Next Staudenmaier says that “post-leftism adamantly rejects any accommodation with what it takes to be ‘the left’.” This (rejecting accommodation) could be said of any critique. What is being criticized is obviously not being “accommodated” but rejected in some important sense. Post-left anarchist critiques argue that anarchists can be most effective by standing up for ourselves as anarchists, and that it makes much more sense for anarchists to resist identification with leftism than to identify with it as a minor partner (for several crucial reasons that Staudenmaier is apparently incapable of criticizing directly). He goes on to complain that post-leftists don’t speak about only one type of leftist, but all of them, including “sectarian splinter groups and authoritarian demagogues,” as well as “everybody from Bukharin to Bookchin.” Guilty. The left is made up of a whole range of liberals, social democrats, socialists and communists of various self-descriptions. Sometimes post-leftists (just like leftists) will speak of liberal leftists, sometimes social democratic leftists, sometimes communist leftists, and sometimes all leftists together. There’s no mystery about this. Staudenmaier goes on to say that he sees “the left as an extraordinarily variegated continuum of conflicting participants and perspectives.” Once again, everyone making a post-left critique of whom I’m aware would agree with this, though Staudenmaier insinuates otherwise with no evidence. He continues by saying that the left is “not a monolithic entity that can be reduced to a few neat premises,” even though nobody has ever argued that the left is a monolithic entity, nor that it can be reduced to any number of premises. Post-left critiques argue that all leftists share a certain (range of) approach to theory and practice that fundamentally differs from the anarchist approach. Staudenmaier’s entire essay is an attempt to continuously avoid dealing with these differences.

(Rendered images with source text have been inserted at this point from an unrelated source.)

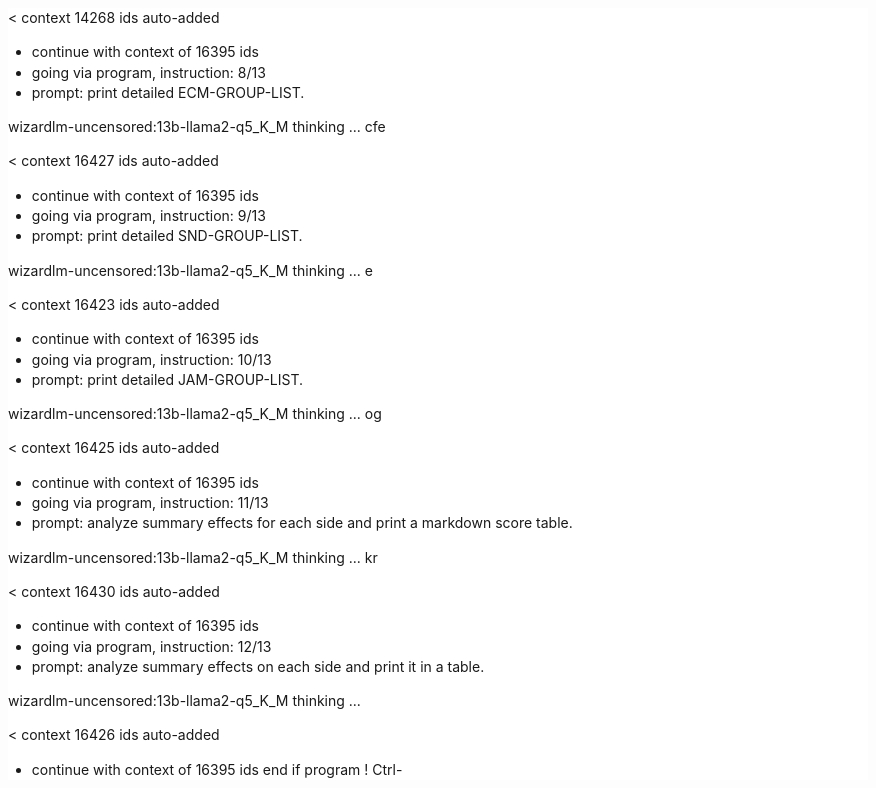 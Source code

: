 < context 14268 ids auto-added
* continue with context of 16395 ids
* going via program, instruction: 8/13
* prompt: print detailed ECM-GROUP-LIST.

 wizardlm-uncensored:13b-llama2-q5_K_M thinking ...
cfe

< context 16427 ids auto-added
* continue with context of 16395 ids
* going via program, instruction: 9/13
* prompt: print detailed SND-GROUP-LIST.

 wizardlm-uncensored:13b-llama2-q5_K_M thinking ...
e

< context 16423 ids auto-added
* continue with context of 16395 ids
* going via program, instruction: 10/13
* prompt: print detailed JAM-GROUP-LIST.

 wizardlm-uncensored:13b-llama2-q5_K_M thinking ...
og

< context 16425 ids auto-added
* continue with context of 16395 ids
* going via program, instruction: 11/13
* prompt: analyze summary effects for each side and print a markdown score table.

 wizardlm-uncensored:13b-llama2-q5_K_M thinking ...
kr

< context 16430 ids auto-added
* continue with context of 16395 ids
* going via program, instruction: 12/13
* prompt: analyze summary effects on each side and print it in a table.

 wizardlm-uncensored:13b-llama2-q5_K_M thinking ...


< context 16426 ids auto-added
* continue with context of 16395 ids
 end if program
! Ctrl-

Instead Staudenmaier’s strategy seems to be an attempt to confuse readers as much as possible about what might ever constitute post-left critiques, and substitute a stream of undocumented accusations and petty insinuations for straight-forward and rational criticism. For example, he alleges that “Many anarchists drawn to the post-left label appear to live in a world in which all leftists are Leninists, except when they’re liberals, and where the left as a whole is an ominous iceberg of power-worship threatening to sink a virtually Titanic-sized anarchist movement.” Who are these “anarchists drawn to the post-left label” that he’s speaking of? Once again, we’ll never know if they exist anywhere besides Staudenmaier’s imagination because he never even gives us a hint about who they are. Of course, many leftists are liberals, and many others are Leninists, and many leftists have worshipped power (think of the mass adulation for Lenin, Stalin and Mao, for just a few instances). But I have to say that I’ve never heard of any anarchists, even the most deluded, speak of a “Titanic-sized anarchist movement” currently existing. Where does Staudenmaier come up with these “many” alleged nutcases when none of us have ever heard from them? It’s understandable that many leftists will feel extreme discomfort when their leftism is questioned and criticized. But that doesn’t relieve leftists of the responsibility to confront the actual post-left anarchist critiques that have been made, rather than attempting to dodge them by making wild, unsubstantiated accusations.

The Internet Makes People Crazy

To further evade a direct debate over anything at all substantive in my essay (or other essays appearing in Anarchy magazine), Staudenmaier cites a web “debate” on “Anarchy after Leftism” accessible on www.infoshop.org (more of an incoherent free-for-all in my opinion) as including, he says, “Perhaps the most telling instances of post-left zeal.” That sounds at least potentially correct; if you want to find some relatively incoherent, but zealous argumentation, the first place to look would be discussion sites on the internet! However, if you’re honest about what you find you’ll generally have to acknowledge that the incoherence and zealotry almost always go both ways. Peter claims (once again, without citing anyone so there’s no way to prove it or disprove it without wading through dozens upon dozens of pages in an attempt to figure out what he’s speaking about) that somewhere in this book-length free-for-all “debate” people sympathizing with at least some sorts of post-left anarchist critiques disagree on what is included under the concept of the left.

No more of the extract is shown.